O tema é amplo e inclui dimensões quantitativas e qualitativas. Na quantitativa, tratada no presente artigo, a principal questão é se o déficit fiscal do país é sustentável ao longo do tempo. A base fundamental para um regime fiscal sustentável é intuitiva: o gasto e a dívida pública como proporção do PIB não podem crescer indefinidamente.

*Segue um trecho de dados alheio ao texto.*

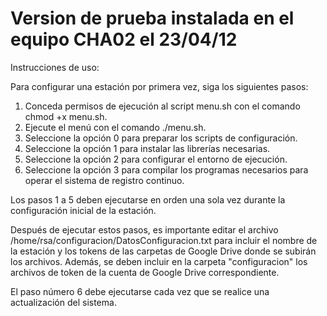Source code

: # Version de prueba instalada en el equipo CHA02 el 23/04/12

Instrucciones de uso:

Para configurar una estación por primera vez, siga los siguientes pasos:

1. Conceda permisos de ejecución al script menu.sh con el comando chmod +x menu.sh.
2. Ejecute el menú con el comando ./menu.sh.
3. Seleccione la opción 0 para preparar los scripts de configuración.
4. Seleccione la opción 1 para instalar las librerías necesarias.
5. Seleccione la opción 2 para configurar el entorno de ejecución.
6. Seleccione la opción 3 para compilar los programas necesarios para operar el sistema de registro continuo.

Los pasos 1 a 5 deben ejecutarse en orden una sola vez durante la configuración inicial de la estación.

Después de ejecutar estos pasos, es importante editar el archivo /home/rsa/configuracion/DatosConfiguracion.txt para incluir el nombre de la estación y los tokens de las carpetas de Google Drive donde se subirán los archivos. Además, se deben incluir en la carpeta "configuracion" los archivos de token de la cuenta de Google Drive correspondiente.

El paso número 6 debe ejecutarse cada vez que se realice una actualización del sistema.
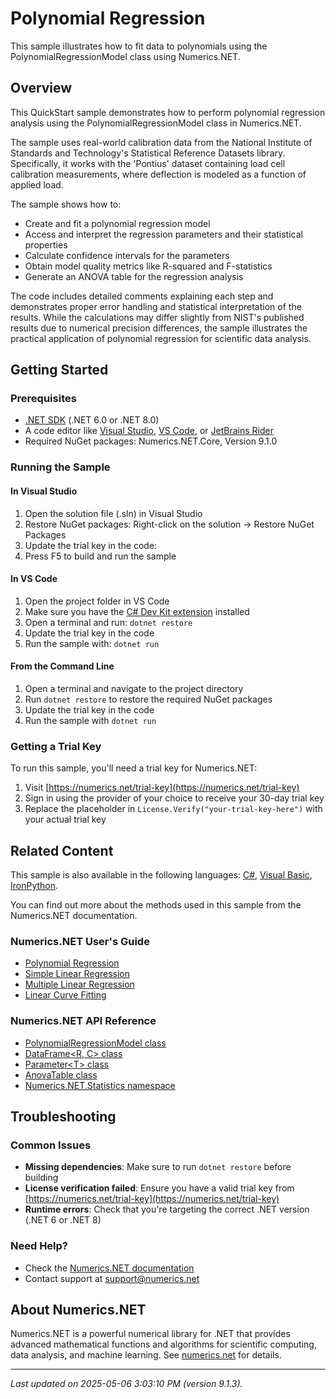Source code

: # Polynomial Regression

This sample illustrates how to fit data to polynomials using the PolynomialRegressionModel class using Numerics.NET.

## Overview

This QuickStart sample demonstrates how to perform polynomial regression analysis using the 
PolynomialRegressionModel class in Numerics.NET.

The sample uses real-world calibration data from the National Institute of Standards and 
Technology's Statistical Reference Datasets library. Specifically, it works with the 'Pontius' 
dataset containing load cell calibration measurements, where deflection is modeled as a function 
of applied load.

The sample shows how to:
- Create and fit a polynomial regression model
- Access and interpret the regression parameters and their statistical properties
- Calculate confidence intervals for the parameters
- Obtain model quality metrics like R-squared and F-statistics
- Generate an ANOVA table for the regression analysis

The code includes detailed comments explaining each step and demonstrates proper error handling 
and statistical interpretation of the results. While the calculations may differ slightly from 
NIST's published results due to numerical precision differences, the sample illustrates the 
practical application of polynomial regression for scientific data analysis.


## Getting Started

### Prerequisites

- [.NET SDK](https://dotnet.microsoft.com/download) (.NET 6.0 or .NET 8.0)
- A code editor like [Visual Studio](https://visualstudio.microsoft.com/), [VS Code](https://code.visualstudio.com/), or [JetBrains Rider](https://www.jetbrains.com/rider/)
- Required NuGet packages: Numerics.NET.Core, Version 9.1.0

### Running the Sample

#### In Visual Studio
1. Open the solution file (.sln) in Visual Studio
2. Restore NuGet packages: Right-click on the solution → Restore NuGet Packages
3. Update the trial key in the code:
4. Press F5 to build and run the sample

#### In VS Code

1. Open the project folder in VS Code
2. Make sure you have the [C# Dev Kit extension](https://marketplace.visualstudio.com/items?itemName=ms-dotnettools.csdevkit) installed
3. Open a terminal and run: `dotnet restore`
4. Update the trial key in the code 
5. Run the sample with: `dotnet run`

#### From the Command Line

1. Open a terminal and navigate to the project directory
2. Run `dotnet restore` to restore the required NuGet packages
3. Update the trial key in the code
4. Run the sample with `dotnet run`

### Getting a Trial Key

To run this sample, you'll need a trial key for Numerics.NET:

1. Visit [https://numerics.net/trial-key](https://numerics.net/trial-key)
2. Sign in using the provider of your choice to receive your 30-day trial key
3. Replace the placeholder in `License.Verify("your-trial-key-here")` with your actual trial key

## Related Content

This sample is also available in the following languages: 
[C#](https://github.com/NumericsDotNet/quickstart-csharp/tree/net8.0/statistics/regression-analysis/polynomial-regression), [Visual Basic](https://github.com/NumericsDotNet/quickstart-visualbasic/tree/net8.0/statistics/regression-analysis/polynomial-regression), [IronPython](https://github.com/NumericsDotNet/quickstart-ironpython/tree/net8.0/statistics/regression-analysis/polynomial-regression).

You can find out more about the methods used in this sample from the Numerics.NET documentation.

### Numerics.NET User's Guide

- [Polynomial Regression](https://numerics.net/documentation/latest/statistics/regression-analysis/polynomial-regression)
- [Simple Linear Regression](https://numerics.net/documentation/latest/statistics/regression-analysis/simple-linear-regression)
- [Multiple Linear Regression](https://numerics.net/documentation/latest/statistics/regression-analysis/multiple-linear-regression)
- [Linear Curve Fitting](https://numerics.net/documentation/latest/mathematics/curve-fitting/linear-curve-fitting)

### Numerics.NET API Reference

- [PolynomialRegressionModel class](https://numerics.net/documentation/latest/reference/numerics.net.statistics.polynomialregressionmodel)
- [DataFrame&lt;R, C&gt; class](https://numerics.net/documentation/latest/reference/numerics.net.dataanalysis.dataframe-2)
- [Parameter&lt;T&gt; class](https://numerics.net/documentation/latest/reference/numerics.net.dataanalysis.parameter-1)
- [AnovaTable class](https://numerics.net/documentation/latest/reference/numerics.net.statistics.anovatable)
- [Numerics.NET.Statistics namespace](https://numerics.net/documentation/latest/reference/numerics.net.statistics)


## Troubleshooting

### Common Issues

- **Missing dependencies**: Make sure to run `dotnet restore` before building
- **License verification failed**: Ensure you have a valid trial key from [https://numerics.net/trial-key](https://numerics.net/trial-key)
- **Runtime errors**: Check that you're targeting the correct .NET version (.NET 6 or .NET 8)

### Need Help?

- Check the [Numerics.NET documentation](https://numerics.net/documentation/)
- Contact support at [support@numerics.net](mailto:support@numerics.net?subject=PolynomialRegression%20QuickStart%20Sample%20%28F%23%29)

## About Numerics.NET

Numerics.NET is a powerful numerical library for .NET that provides advanced mathematical 
functions and algorithms for scientific computing, data analysis, and machine learning.
See [numerics.net](https://numerics.net) for details.

---

_Last updated on 2025-05-06 3:03:10 PM (version 9.1.3)._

Em 1999, com a introdução do tripé macroeconômico (meta para inflação, câmbio flutuante e resultado primário positivo), tivemos uma mudança no regime fiscal, complementado pela Lei de Responsabilidade Fiscal (aprovada em 2000), que fixava metas para o resultado primário. Dado que a despesa era rígida e crescente, passou-se a equilibrar as contas da União mediante aumento da carga tributária.
Mas a disciplina imposta pela LRF teve vida curta, vítima de truques contábeis, desonerações e subsídios que reduziram a carga tributária. Ao se aproximarem as eleições de 2014 ocorreu o colapso final da responsabilidade, uma deterioração do primário federal de 4,7% do PIB, de um superávit de 2,2% do PIB em 2011 para um déficit de 2,5% em 2016.
Frente a essa situação, em 2016 foi proposto e aprovado o teto de gastos. Tratou-se de uma iniciativa para induzir uma mudança do regime fiscal do país pela via legal/constitucional. Na prática, sabia-se que o controle do crescimento da despesa dependeria de modificações nas leis que determinam o crescimento obrigatório de despesas, como as da Previdência e assistência social, assim como a folha de pagamento do Estado.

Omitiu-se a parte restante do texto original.